Plain-text document sources:

╭──

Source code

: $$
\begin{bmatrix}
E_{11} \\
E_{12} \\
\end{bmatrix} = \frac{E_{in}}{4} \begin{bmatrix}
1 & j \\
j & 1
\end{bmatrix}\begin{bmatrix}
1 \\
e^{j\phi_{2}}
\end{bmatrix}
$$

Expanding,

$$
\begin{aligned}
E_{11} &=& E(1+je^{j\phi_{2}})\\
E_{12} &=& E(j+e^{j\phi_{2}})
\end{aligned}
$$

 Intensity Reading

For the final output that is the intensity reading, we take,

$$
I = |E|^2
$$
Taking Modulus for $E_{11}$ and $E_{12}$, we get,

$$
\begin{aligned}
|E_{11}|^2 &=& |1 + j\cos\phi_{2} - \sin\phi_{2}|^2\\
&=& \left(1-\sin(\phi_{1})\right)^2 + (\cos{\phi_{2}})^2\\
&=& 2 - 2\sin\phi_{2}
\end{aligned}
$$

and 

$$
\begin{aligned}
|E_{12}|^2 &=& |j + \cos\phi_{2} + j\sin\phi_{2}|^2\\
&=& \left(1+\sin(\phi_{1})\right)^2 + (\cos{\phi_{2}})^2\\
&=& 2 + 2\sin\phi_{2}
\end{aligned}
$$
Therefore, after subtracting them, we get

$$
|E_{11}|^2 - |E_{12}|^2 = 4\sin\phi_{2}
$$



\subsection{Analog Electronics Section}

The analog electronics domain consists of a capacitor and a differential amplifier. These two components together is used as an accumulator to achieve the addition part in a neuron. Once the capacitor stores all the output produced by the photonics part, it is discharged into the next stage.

╰──

The answer must be an exact transcription of every record above.

Source code

: $$
\begin{bmatrix}
E_{11} \\
E_{12} \\
\end{bmatrix} = \frac{E_{in}}{4} \begin{bmatrix}
1 & j \\
j & 1
\end{bmatrix}\begin{bmatrix}
1 \\
e^{j\phi_{2}}
\end{bmatrix}
$$

Expanding,

$$
\begin{aligned}
E_{11} &=& E(1+je^{j\phi_{2}})\\
E_{12} &=& E(j+e^{j\phi_{2}})
\end{aligned}
$$

 Intensity Reading

For the final output that is the intensity reading, we take,

$$
I = |E|^2
$$
Taking Modulus for $E_{11}$ and $E_{12}$, we get,

$$
\begin{aligned}
|E_{11}|^2 &=& |1 + j\cos\phi_{2} - \sin\phi_{2}|^2\\
&=& \left(1-\sin(\phi_{1})\right)^2 + (\cos{\phi_{2}})^2\\
&=& 2 - 2\sin\phi_{2}
\end{aligned}
$$

and 

$$
\begin{aligned}
|E_{12}|^2 &=& |j + \cos\phi_{2} + j\sin\phi_{2}|^2\\
&=& \left(1+\sin(\phi_{1})\right)^2 + (\cos{\phi_{2}})^2\\
&=& 2 + 2\sin\phi_{2}
\end{aligned}
$$
Therefore, after subtracting them, we get

$$
|E_{11}|^2 - |E_{12}|^2 = 4\sin\phi_{2}
$$



\subsection{Analog Electronics Section}

The analog electronics domain consists of a capacitor and a differential amplifier. These two components together is used as an accumulator to achieve the addition part in a neuron. Once the capacitor stores all the output produced by the photonics part, it is discharged into the next stage.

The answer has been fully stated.